(Saved entries)
========================================
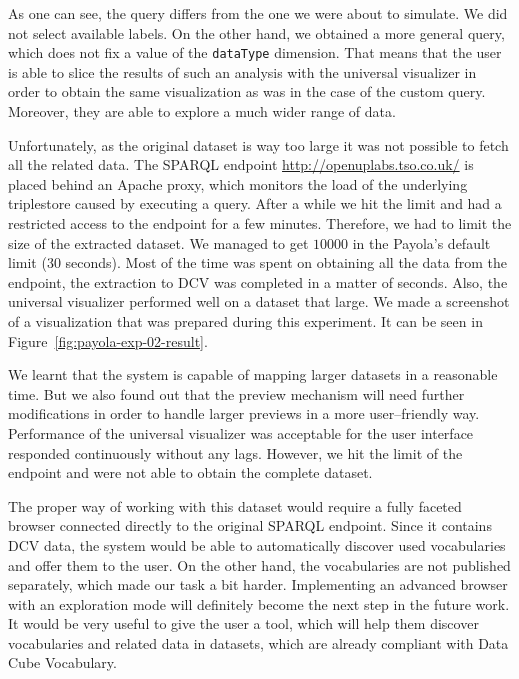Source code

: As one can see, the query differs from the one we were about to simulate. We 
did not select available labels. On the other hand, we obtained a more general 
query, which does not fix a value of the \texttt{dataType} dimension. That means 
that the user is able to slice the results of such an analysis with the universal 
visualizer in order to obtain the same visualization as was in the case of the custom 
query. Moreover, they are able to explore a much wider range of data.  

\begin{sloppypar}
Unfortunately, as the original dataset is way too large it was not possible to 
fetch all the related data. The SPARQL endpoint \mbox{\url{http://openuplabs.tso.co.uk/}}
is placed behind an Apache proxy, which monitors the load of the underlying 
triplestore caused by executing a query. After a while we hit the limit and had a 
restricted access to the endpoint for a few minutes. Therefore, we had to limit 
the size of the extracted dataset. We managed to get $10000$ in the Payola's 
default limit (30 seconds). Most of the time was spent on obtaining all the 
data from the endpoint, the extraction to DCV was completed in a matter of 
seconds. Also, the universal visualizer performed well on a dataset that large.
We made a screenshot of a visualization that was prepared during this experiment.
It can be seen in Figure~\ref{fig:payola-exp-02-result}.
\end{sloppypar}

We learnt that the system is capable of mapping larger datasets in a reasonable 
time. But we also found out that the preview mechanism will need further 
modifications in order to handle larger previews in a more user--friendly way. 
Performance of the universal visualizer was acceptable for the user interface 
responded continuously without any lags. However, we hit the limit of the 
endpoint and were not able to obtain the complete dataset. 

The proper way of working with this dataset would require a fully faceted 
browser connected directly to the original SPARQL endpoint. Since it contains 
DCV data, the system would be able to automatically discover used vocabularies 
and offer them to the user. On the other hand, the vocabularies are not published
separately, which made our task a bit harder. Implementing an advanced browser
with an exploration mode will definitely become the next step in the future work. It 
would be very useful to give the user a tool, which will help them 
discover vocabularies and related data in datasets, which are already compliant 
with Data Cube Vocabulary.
========================================
DESCRIPTION OF THE TASK: Copy every entry word for word, but omit the pictures.

THE ANSWER:
Source code

: As one can see, the query differs from the one we were about to simulate. We 
did not select available labels. On the other hand, we obtained a more general 
query, which does not fix a value of the \texttt{dataType} dimension. That means 
that the user is able to slice the results of such an analysis with the universal 
visualizer in order to obtain the same visualization as was in the case of the custom 
query. Moreover, they are able to explore a much wider range of data.  

\begin{sloppypar}
Unfortunately, as the original dataset is way too large it was not possible to 
fetch all the related data. The SPARQL endpoint \mbox{\url{http://openuplabs.tso.co.uk/}}
is placed behind an Apache proxy, which monitors the load of the underlying 
triplestore caused by executing a query. After a while we hit the limit and had a 
restricted access to the endpoint for a few minutes. Therefore, we had to limit 
the size of the extracted dataset. We managed to get $10000$ in the Payola's 
default limit (30 seconds). Most of the time was spent on obtaining all the 
data from the endpoint, the extraction to DCV was completed in a matter of 
seconds. Also, the universal visualizer performed well on a dataset that large.
We made a screenshot of a visualization that was prepared during this experiment.
It can be seen in Figure~\ref{fig:payola-exp-02-result}.
\end{sloppypar}

We learnt that the system is capable of mapping larger datasets in a reasonable 
time. But we also found out that the preview mechanism will need further 
modifications in order to handle larger previews in a more user--friendly way. 
Performance of the universal visualizer was acceptable for the user interface 
responded continuously without any lags. However, we hit the limit of the 
endpoint and were not able to obtain the complete dataset. 

The proper way of working with this dataset would require a fully faceted 
browser connected directly to the original SPARQL endpoint. Since it contains 
DCV data, the system would be able to automatically discover used vocabularies 
and offer them to the user. On the other hand, the vocabularies are not published
separately, which made our task a bit harder. Implementing an advanced browser
with an exploration mode will definitely become the next step in the future work. It 
would be very useful to give the user a tool, which will help them 
discover vocabularies and related data in datasets, which are already compliant 
with Data Cube Vocabulary.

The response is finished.